*Problem requirements*. Take each line of the records below that contains the string "Options" and copy it.

Collected data
_ _ _ _ _

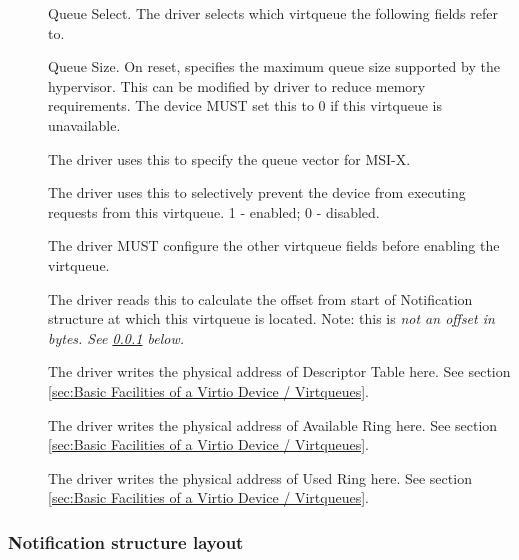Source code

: \begin{description}
\item[]
        Queue Select. The driver selects which virtqueue the following
        fields refer to.

\item[]
        Queue Size.  On reset, specifies the maximum queue size supported by
        the hypervisor. This can be modified by driver to reduce memory requirements.
        The device MUST set this to 0 if this virtqueue is unavailable.

\item[]
        The driver uses this to specify the queue vector for MSI-X.

\item[]
        The driver uses this to selectively prevent the device from executing requests from this virtqueue.
        1 - enabled; 0 - disabled.

        The driver MUST configure the other virtqueue fields before enabling
        the virtqueue.

\item[]
        The driver reads this to calculate the offset from start of Notification structure at
        which this virtqueue is located.
        Note: this is \em{not} an offset in bytes.
        See \ref{sec:Virtio Transport Options / Virtio Over PCI Bus / PCI Device Layout / Notification capability} below.

\item[]
        The driver writes the physical address of Descriptor Table here.  See section \ref{sec:Basic Facilities of a Virtio Device / Virtqueues}.

\item[]
        The driver writes the physical address of Available Ring here.  See section \ref{sec:Basic Facilities of a Virtio Device / Virtqueues}.

\item[]
        The driver writes the physical address of Used Ring here.  See section \ref{sec:Basic Facilities of a Virtio Device / Virtqueues}.
\end{description}

\subsubsection{Notification structure layout}\label{sec:Virtio Transport Options / Virtio Over PCI Bus / PCI Device Layout / Notification capability}

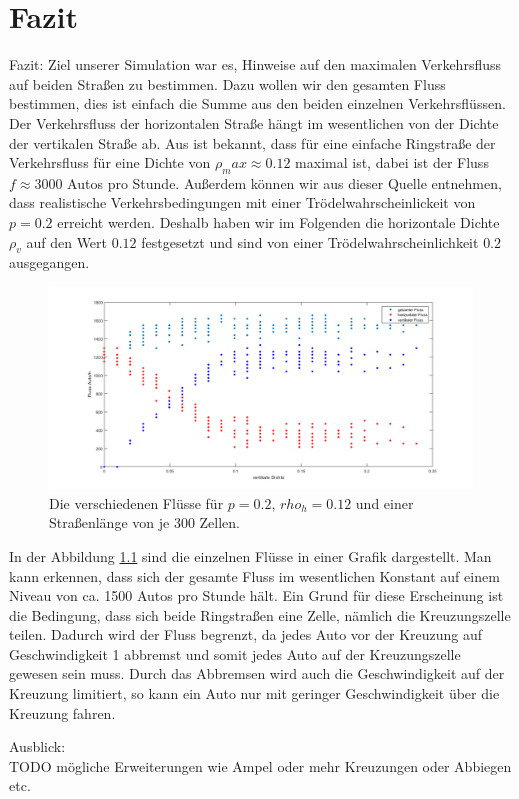 \chapter{Fazit}

Fazit: Ziel unserer Simulation war es, Hinweise auf den maximalen Verkehrsfluss auf beiden Straßen zu bestimmen. Dazu wollen wir den gesamten Fluss bestimmen, dies ist einfach die Summe aus den beiden einzelnen Verkehrsflüssen.\\

Der Verkehrsfluss der horizontalen Straße hängt im wesentlichen von der Dichte der vertikalen Straße ab. Aus \cite{book:bungartz} ist bekannt, dass für eine einfache Ringstraße der Verkehrsfluss für eine Dichte von $\rho_max \approx 0.12$ maximal ist, dabei ist der Fluss $f \approx 3000$ Autos pro Stunde. Außerdem können wir aus dieser Quelle entnehmen, dass realistische Verkehrsbedingungen mit einer Trödelwahrscheinlickeit von $p=0.2$ erreicht werden. Deshalb haben wir im Folgenden die horizontale Dichte $\rho_v$ auf den Wert $0.12$ festgesetzt und sind von einer Trödelwahrscheinlichkeit $0.2$ ausgegangen. 
%
\begin{figure}[h]%
\centering
\includegraphics[width=17cm]{MaxFluss.png}%
\caption{Die verschiedenen Flüsse für $p=0.2$, $rho_h=0.12$ und einer Straßenlänge von je 300 Zellen.  }%
\label{pic:MaxFluss}%
\end{figure}
%
In der Abbildung \ref{pic:MaxFluss} sind die einzelnen Flüsse in einer Grafik dargestellt. Man kann erkennen, dass sich der gesamte Fluss im wesentlichen Konstant auf einem Niveau von ca. 1500 Autos pro Stunde hält. Ein Grund für diese Erscheinung ist die Bedingung, dass sich beide Ringstraßen eine Zelle, nämlich die Kreuzungszelle teilen. Dadurch wird der Fluss begrenzt, da jedes Auto vor der Kreuzung auf Geschwindigkeit 1 abbremst und somit jedes Auto auf der Kreuzungszelle gewesen sein muss. Durch das Abbremsen wird auch die Geschwindigkeit auf der Kreuzung limitiert, so kann ein Auto nur mit geringer Geschwindigkeit über die Kreuzung fahren.

Ausblick:\\
TODO mögliche Erweiterungen wie Ampel oder mehr Kreuzungen oder Abbiegen etc.
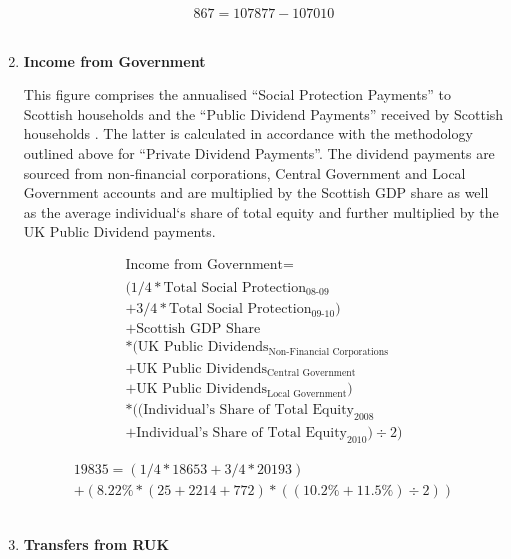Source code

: \begin{enumerate}
\begin{equation} \nonumber
867 = 107877-107010
\end{equation}\\

\item \textbf {Income from Government}

This figure comprises the annualised ``Social Protection Payments'' to Scottish households \cite{ScotGov2013b} and the ``Public Dividend Payments'' received by Scottish households \cite{ONS2011c}. The latter is calculated in accordance with the methodology outlined above for ``Private Dividend Payments''. The dividend payments are sourced from non-financial corporations, Central Government and Local Government accounts and are multiplied by the Scottish GDP share as well as the average individual`s share of total equity and further multiplied by the UK Public Dividend payments.  

\begin{equation}
\begin{split}
\text{Income from Government} =  \\ \\
(1/4*\text{Total Social Protection}_\text{08-09}\\
+3/4*\text{Total Social Protection}_\text{09-10})\\
+\text{Scottish GDP Share} \\
*(\text{UK Public Dividends}_\text{Non-Financial Corporations}\\
+\text{UK Public Dividends}_\text{Central Government}\\
+\text{UK Public Dividends}_\text{Local Government})\\
*((\text{Individual's Share of Total Equity}_\text{2008}\\
+\text{Individual's Share of Total Equity}_\text{2010})\div 2)
\end{split} \label{eq:2.5.8}
\end{equation}


\begin{equation} \nonumber
\begin{split}
19835 = (1/4*18653+3/4*20193)\\
+(8.22\%*(25+2214+772)*((10.2\%+11.5\%)\div 2))
\end{split}
\end{equation}\\


\item \textbf {Transfers from RUK}


\end{enumerate}
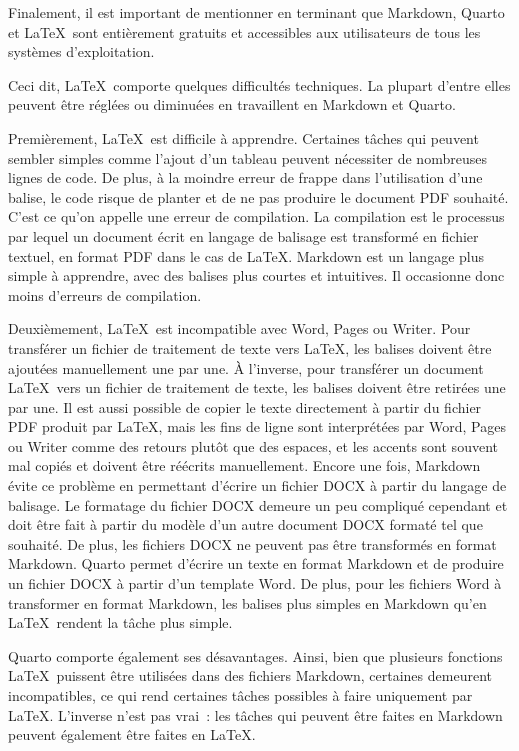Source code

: \documentclass[
  letterpaper,
]{scrbook}
\begin{document}
Finalement, il est important de mentionner en terminant que Markdown,
Quarto et \LaTeX~sont entièrement gratuits et accessibles aux
utilisateurs de tous les systèmes d'exploitation.

Ceci dit, \LaTeX~comporte quelques difficultés techniques. La plupart
d'entre elles peuvent être réglées ou diminuées en travaillent en
Markdown et Quarto.

Premièrement, \LaTeX~est difficile à apprendre. Certaines tâches qui
peuvent sembler simples comme l'ajout d'un tableau peuvent nécessiter de
nombreuses lignes de code. De plus, à la moindre erreur de frappe dans
l'utilisation d'une balise, le code risque de planter et de ne pas
produire le document PDF souhaité. C'est ce qu'on appelle une erreur de
compilation. La compilation est le processus par lequel un document
écrit en langage de balisage est transformé en fichier textuel, en
format PDF dans le cas de \LaTeX. Markdown est un langage plus simple à
apprendre, avec des balises plus courtes et intuitives. Il occasionne
donc moins d'erreurs de compilation.

Deuxièmement, \LaTeX~est incompatible avec Word, Pages ou Writer. Pour
transférer un fichier de traitement de texte vers \LaTeX, les balises
doivent être ajoutées manuellement une par une. À l'inverse, pour
transférer un document \LaTeX~vers un fichier de traitement de texte,
les balises doivent être retirées une par une. Il est aussi possible de
copier le texte directement à partir du fichier PDF produit par \LaTeX,
mais les fins de ligne sont interprétées par Word, Pages ou Writer comme
des retours plutôt que des espaces, et les accents sont souvent mal
copiés et doivent être réécrits manuellement. Encore une fois, Markdown
évite ce problème en permettant d'écrire un fichier DOCX à partir du
langage de balisage. Le formatage du fichier DOCX demeure un peu
compliqué cependant et doit être fait à partir du modèle d'un autre
document DOCX formaté tel que souhaité. De plus, les fichiers DOCX ne
peuvent pas être transformés en format Markdown. Quarto permet d'écrire
un texte en format Markdown et de produire un fichier DOCX à partir d'un
template Word. De plus, pour les fichiers Word à transformer en format
Markdown, les balises plus simples en Markdown qu'en \LaTeX~rendent la
tâche plus simple.

Quarto comporte également ses désavantages. Ainsi, bien que plusieurs
fonctions \LaTeX~puissent être utilisées dans des fichiers Markdown,
certaines demeurent incompatibles, ce qui rend certaines tâches
possibles à faire uniquement par \LaTeX. L'inverse n'est pas vrai~: les
tâches qui peuvent être faites en Markdown peuvent également être faites
en \LaTeX.
\end{document}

_ _ _ _ _

*Result of this exercise*.
        See \ref{sec:Virtio Transport Options / Virtio Over PCI Bus / PCI Device Layout / Notification capability} below.
\subsubsection{Notification structure layout}\label{sec:Virtio Transport Options / Virtio Over PCI Bus / PCI Device Layout / Notification capability}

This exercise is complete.